Your instructions
Your answer should be every line of the entries that has the string "darthvad" in it.

(Records drawn from a dataset)
----------------

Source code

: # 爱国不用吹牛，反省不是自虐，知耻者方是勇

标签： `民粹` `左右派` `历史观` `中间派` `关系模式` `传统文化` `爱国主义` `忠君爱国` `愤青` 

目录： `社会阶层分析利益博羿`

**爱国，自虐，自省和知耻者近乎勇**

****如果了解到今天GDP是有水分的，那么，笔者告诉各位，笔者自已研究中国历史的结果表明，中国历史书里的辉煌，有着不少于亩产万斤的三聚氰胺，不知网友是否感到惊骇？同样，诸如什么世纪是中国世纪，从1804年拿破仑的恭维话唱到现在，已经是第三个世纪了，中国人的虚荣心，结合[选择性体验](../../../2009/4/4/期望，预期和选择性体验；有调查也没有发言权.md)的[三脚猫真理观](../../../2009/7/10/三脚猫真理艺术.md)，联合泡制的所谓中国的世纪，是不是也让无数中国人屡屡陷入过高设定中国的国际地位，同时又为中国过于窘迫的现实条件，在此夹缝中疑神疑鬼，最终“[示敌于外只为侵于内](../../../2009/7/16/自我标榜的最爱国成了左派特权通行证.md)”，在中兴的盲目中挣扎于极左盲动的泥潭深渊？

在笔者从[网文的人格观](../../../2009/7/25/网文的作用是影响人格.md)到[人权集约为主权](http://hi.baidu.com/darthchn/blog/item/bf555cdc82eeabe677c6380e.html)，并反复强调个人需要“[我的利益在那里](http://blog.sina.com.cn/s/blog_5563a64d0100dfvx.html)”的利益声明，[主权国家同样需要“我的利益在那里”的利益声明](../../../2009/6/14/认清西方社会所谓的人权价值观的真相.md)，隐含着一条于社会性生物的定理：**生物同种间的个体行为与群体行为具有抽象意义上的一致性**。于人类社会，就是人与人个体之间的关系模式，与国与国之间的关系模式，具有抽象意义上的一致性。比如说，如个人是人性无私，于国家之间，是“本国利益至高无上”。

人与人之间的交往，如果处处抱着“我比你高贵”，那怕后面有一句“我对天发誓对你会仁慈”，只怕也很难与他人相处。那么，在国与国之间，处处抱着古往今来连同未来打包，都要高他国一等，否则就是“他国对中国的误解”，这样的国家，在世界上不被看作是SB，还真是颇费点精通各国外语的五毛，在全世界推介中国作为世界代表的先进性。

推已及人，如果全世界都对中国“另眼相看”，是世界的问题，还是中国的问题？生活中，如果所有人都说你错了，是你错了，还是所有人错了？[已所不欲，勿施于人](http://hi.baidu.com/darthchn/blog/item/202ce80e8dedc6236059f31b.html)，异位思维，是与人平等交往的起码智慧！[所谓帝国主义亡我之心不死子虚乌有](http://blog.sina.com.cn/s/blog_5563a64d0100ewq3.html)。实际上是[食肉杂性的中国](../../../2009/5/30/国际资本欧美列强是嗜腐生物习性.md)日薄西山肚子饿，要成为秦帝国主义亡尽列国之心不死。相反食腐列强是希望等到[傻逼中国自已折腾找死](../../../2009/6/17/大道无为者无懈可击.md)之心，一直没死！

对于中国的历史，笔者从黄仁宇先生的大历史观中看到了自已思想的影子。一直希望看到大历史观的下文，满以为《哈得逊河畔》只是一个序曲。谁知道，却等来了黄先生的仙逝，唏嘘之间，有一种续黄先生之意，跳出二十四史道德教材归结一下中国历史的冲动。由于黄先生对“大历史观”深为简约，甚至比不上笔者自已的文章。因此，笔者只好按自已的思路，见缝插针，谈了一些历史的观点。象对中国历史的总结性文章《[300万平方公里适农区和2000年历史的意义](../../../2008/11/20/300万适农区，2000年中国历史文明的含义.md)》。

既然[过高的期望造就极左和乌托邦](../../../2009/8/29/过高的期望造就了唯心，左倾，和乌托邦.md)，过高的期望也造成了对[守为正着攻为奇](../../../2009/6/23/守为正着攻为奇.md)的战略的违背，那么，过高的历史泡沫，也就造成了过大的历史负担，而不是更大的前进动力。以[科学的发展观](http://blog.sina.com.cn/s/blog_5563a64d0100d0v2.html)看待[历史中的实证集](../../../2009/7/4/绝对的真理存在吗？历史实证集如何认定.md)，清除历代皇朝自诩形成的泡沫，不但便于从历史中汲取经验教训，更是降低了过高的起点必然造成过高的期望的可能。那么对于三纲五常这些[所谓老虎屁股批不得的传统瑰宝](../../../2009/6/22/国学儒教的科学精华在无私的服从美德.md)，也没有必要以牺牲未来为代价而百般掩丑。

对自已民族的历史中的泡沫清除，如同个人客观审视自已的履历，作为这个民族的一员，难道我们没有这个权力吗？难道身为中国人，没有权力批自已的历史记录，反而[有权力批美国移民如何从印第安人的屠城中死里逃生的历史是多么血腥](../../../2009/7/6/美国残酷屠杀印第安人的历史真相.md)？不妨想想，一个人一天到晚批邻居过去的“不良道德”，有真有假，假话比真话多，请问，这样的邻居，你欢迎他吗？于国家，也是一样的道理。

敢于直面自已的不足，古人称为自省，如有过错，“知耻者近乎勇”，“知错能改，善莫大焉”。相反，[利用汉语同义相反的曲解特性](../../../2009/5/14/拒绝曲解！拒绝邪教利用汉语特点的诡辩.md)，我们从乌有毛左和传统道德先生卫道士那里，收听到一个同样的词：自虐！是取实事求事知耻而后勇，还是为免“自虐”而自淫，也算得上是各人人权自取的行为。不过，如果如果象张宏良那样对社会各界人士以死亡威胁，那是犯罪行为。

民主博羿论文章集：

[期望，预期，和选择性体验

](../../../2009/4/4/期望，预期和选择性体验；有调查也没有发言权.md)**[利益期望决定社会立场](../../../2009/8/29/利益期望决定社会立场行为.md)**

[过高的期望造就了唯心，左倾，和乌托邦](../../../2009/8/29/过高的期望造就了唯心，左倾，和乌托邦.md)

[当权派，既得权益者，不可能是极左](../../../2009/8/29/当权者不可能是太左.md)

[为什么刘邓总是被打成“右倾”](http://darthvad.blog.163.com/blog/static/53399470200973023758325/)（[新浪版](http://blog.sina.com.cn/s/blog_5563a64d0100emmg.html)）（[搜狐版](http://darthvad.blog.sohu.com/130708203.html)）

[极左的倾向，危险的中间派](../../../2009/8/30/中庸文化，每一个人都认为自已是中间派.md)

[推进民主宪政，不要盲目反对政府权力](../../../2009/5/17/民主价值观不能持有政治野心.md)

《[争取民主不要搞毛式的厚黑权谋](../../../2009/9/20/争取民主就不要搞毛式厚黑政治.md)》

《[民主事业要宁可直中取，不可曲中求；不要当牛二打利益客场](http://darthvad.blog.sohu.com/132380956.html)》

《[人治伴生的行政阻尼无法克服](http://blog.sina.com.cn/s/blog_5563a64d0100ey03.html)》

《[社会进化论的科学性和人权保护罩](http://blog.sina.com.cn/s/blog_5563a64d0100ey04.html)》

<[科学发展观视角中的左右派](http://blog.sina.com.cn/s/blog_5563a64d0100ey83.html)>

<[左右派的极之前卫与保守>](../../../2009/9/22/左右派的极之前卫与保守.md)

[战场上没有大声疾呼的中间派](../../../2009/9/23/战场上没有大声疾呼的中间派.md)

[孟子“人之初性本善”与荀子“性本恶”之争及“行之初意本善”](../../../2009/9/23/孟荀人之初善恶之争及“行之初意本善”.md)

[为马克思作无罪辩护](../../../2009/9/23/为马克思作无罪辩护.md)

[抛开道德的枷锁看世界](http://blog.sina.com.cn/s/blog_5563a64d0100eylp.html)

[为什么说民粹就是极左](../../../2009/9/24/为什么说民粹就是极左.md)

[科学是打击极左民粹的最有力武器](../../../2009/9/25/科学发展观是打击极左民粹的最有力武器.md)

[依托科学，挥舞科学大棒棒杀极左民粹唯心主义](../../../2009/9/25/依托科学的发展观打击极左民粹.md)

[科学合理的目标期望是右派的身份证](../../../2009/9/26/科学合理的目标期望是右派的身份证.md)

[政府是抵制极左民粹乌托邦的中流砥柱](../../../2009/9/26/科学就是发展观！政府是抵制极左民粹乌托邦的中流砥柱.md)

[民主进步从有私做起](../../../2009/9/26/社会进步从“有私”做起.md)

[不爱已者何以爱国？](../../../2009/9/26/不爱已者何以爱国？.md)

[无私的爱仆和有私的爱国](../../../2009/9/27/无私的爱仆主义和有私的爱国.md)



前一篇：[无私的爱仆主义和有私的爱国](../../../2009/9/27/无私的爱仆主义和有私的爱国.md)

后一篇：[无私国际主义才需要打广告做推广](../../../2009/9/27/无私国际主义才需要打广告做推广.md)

----------------

Task result
[为什么刘邓总是被打成“右倾”](http://darthvad.blog.163.com/blog/static/53399470200973023758325/)（[新浪版](http://blog.sina.com.cn/s/blog_5563a64d0100emmg.html)）（[搜狐版](http://darthvad.blog.sohu.com/130708203.html)）
《[民主事业要宁可直中取，不可曲中求；不要当牛二打利益客场](http://darthvad.blog.sohu.com/132380956.html)》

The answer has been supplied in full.